Preliminary Policy Draft: Project and URL Whitelisting for Data Integrity and Security

Objective: This draft outlines a proactive approach to whitelisting crypto projects and their associated URLs to protect our data pipeline, users, and brand from risks such as scam or phishing links. The goal is to maintain data integrity and security while enabling a streamlined Quality Assurance (QA) process for scaling. This draft is a conversation starter / starting point for team discussions to develop a formal policy.

1. Overview

To safeguard the integrity of our data, we will create a curated whitelist for the top 300 crypto projects. This list will include approved URLs for white papers, technical documents, and key resources. The URLs must meet specific criteria to ensure they are secure, trustworthy, and accessible without errors. This policy will also define a straightforward QA process to support the scaling of the dataset with outsourced talent.

2. Whitelisting Criteria

The following criteria will guide the selection of URLs for the whitelist:

  • Direct Access to Documents:

    • URLs must provide direct access to white papers and technical documents, either through PDF downloads or properly hosted on platforms like GitHub.

    • URLs should link directly to the correct HTML or Gitbook pages without triggering 403 (forbidden) or 404 (not found) errors.

  • Security and Reliability:

    • All URLs must be free from phishing scams or redirects to suspicious domains. Domains must be secured with HTTPS and verified to be legitimate.

  • Continuous Monitoring:

    • Approved URLs will be continuously monitored to ensure they remain compliant with the whitelisting criteria. Any issues will trigger a re-evaluation and potential removal from the whitelist.

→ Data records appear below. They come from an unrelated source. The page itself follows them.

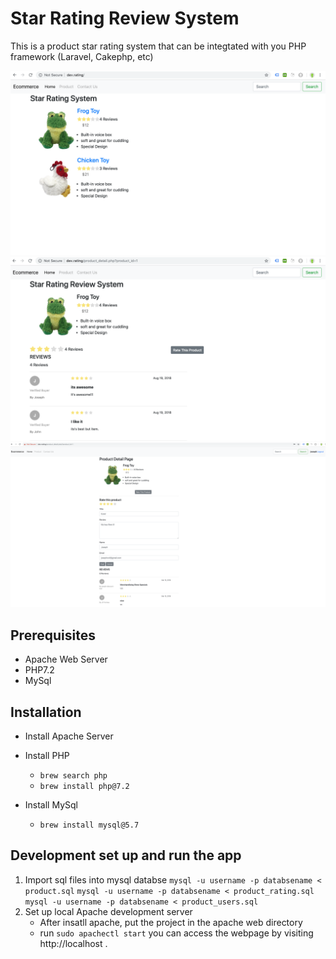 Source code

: # Star Rating Review System

This is a product star rating system that can be integtated with you PHP framework (Laravel, Cakephp, etc)

![home](image/home.png)
![product detail](image/product-detail.png)
![product rating](image/product-rating.png)




## Prerequisites

* Apache Web Server
* PHP7.2
* MySql


## Installation

* Install Apache Server

* Install PHP
  * `brew search php`
  * `brew install php@7.2`
  
* Install MySql 
  * `brew install mysql@5.7`


## Development set up and run the app

1. Import sql files into mysql databse 
   `mysql -u username -p databsename < product.sql`
   `mysql -u username -p databsename < product_rating.sql`
   `mysql -u username -p databsename < product_users.sql`
1. Set up local Apache development server
   *   After insatll apache, put the project in the apache web directory
   *   run `sudo apachectl start`  you can access the webpage by visiting http://localhost .
    
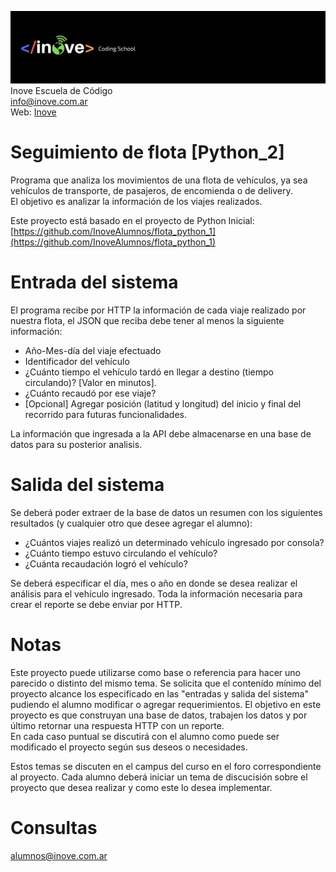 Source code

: ![Inove banner](/inove.jpg)
Inove Escuela de Código\
info@inove.com.ar\
Web: [Inove](http://inove.com.ar)

# Seguimiento de flota [Python_2]
Programa que analiza los movimientos de una flota de vehículos, ya sea vehículos de transporte, de pasajeros, de encomienda o de delivery.\
El objetivo es analizar la información de los viajes realizados.

Este proyecto está basado en el proyecto de Python Inicial:\
[https://github.com/InoveAlumnos/flota_python_1](https://github.com/InoveAlumnos/flota_python_1)

# Entrada del sistema
El programa recibe por HTTP la información de cada viaje realizado por nuestra flota, el JSON que reciba debe tener al menos la siguiente información:
- Año-Mes-día del viaje efectuado
- Identificador del vehículo
- ¿Cuánto tiempo el vehículo tardó en llegar a destino (tiempo circulando)? [Valor en minutos].
- ¿Cuánto recaudó por ese viaje?
- [Opcional] Agregar posición (latitud y longitud) del inicio y final del recorrido para futuras funcionalidades.

La información que ingresada a la API debe almacenarse en una base de datos para su posterior analisis.

# Salida del sistema
Se deberá poder extraer de la base de datos un resumen con los siguientes resultados (y cualquier otro que desee agregar el alumno):
- ¿Cuántos viajes realizó un determinado vehículo ingresado por consola? 
- ¿Cuánto tiempo estuvo circulando el vehículo?
- ¿Cuánta recaudación logró el vehículo?

Se deberá especificar el día, mes o año en donde se desea realizar el análisis para el vehículo ingresado. Toda la información necesaria para crear el reporte se debe enviar por HTTP.


# Notas
Este proyecto puede utilizarse como base o referencia para hacer uno parecido o distinto del mismo tema. Se solicita que el contenído mínimo del proyecto alcance los especificado en las "entradas y salida del sistema" pudiendo el alumno modificar o agregar requerimientos. El objetivo en este proyecto es que construyan una base de datos, trabajen los datos y por último retornar una respuesta HTTP con un reporte.\
En cada caso puntual se discutirá con el alumno como puede ser modificado el proyecto según sus deseos o necesidades.

Estos temas se discuten en el campus del curso en el foro correspondiente al proyecto. Cada alumno deberá iniciar un tema de discucisión sobre el proyecto que desea realizar y como este lo desea implementar.

# Consultas
alumnos@inove.com.ar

3. Quality Assurance Process [TBD]

To scale the dataset effectively while maintaining quality, we will implement a straightforward QA process:

  • Documentation for Outsourced Talent:

    • Develop clear guidelines and checklists to assist outsourced QA teams in validating URLs against the whitelisting criteria.

    • Regularly update the guidelines to reflect any changes in the criteria or processes.

  • Automated Validation Tools:

    • Use automated tools to periodically check the status of whitelisted URLs, identifying any errors or security issues.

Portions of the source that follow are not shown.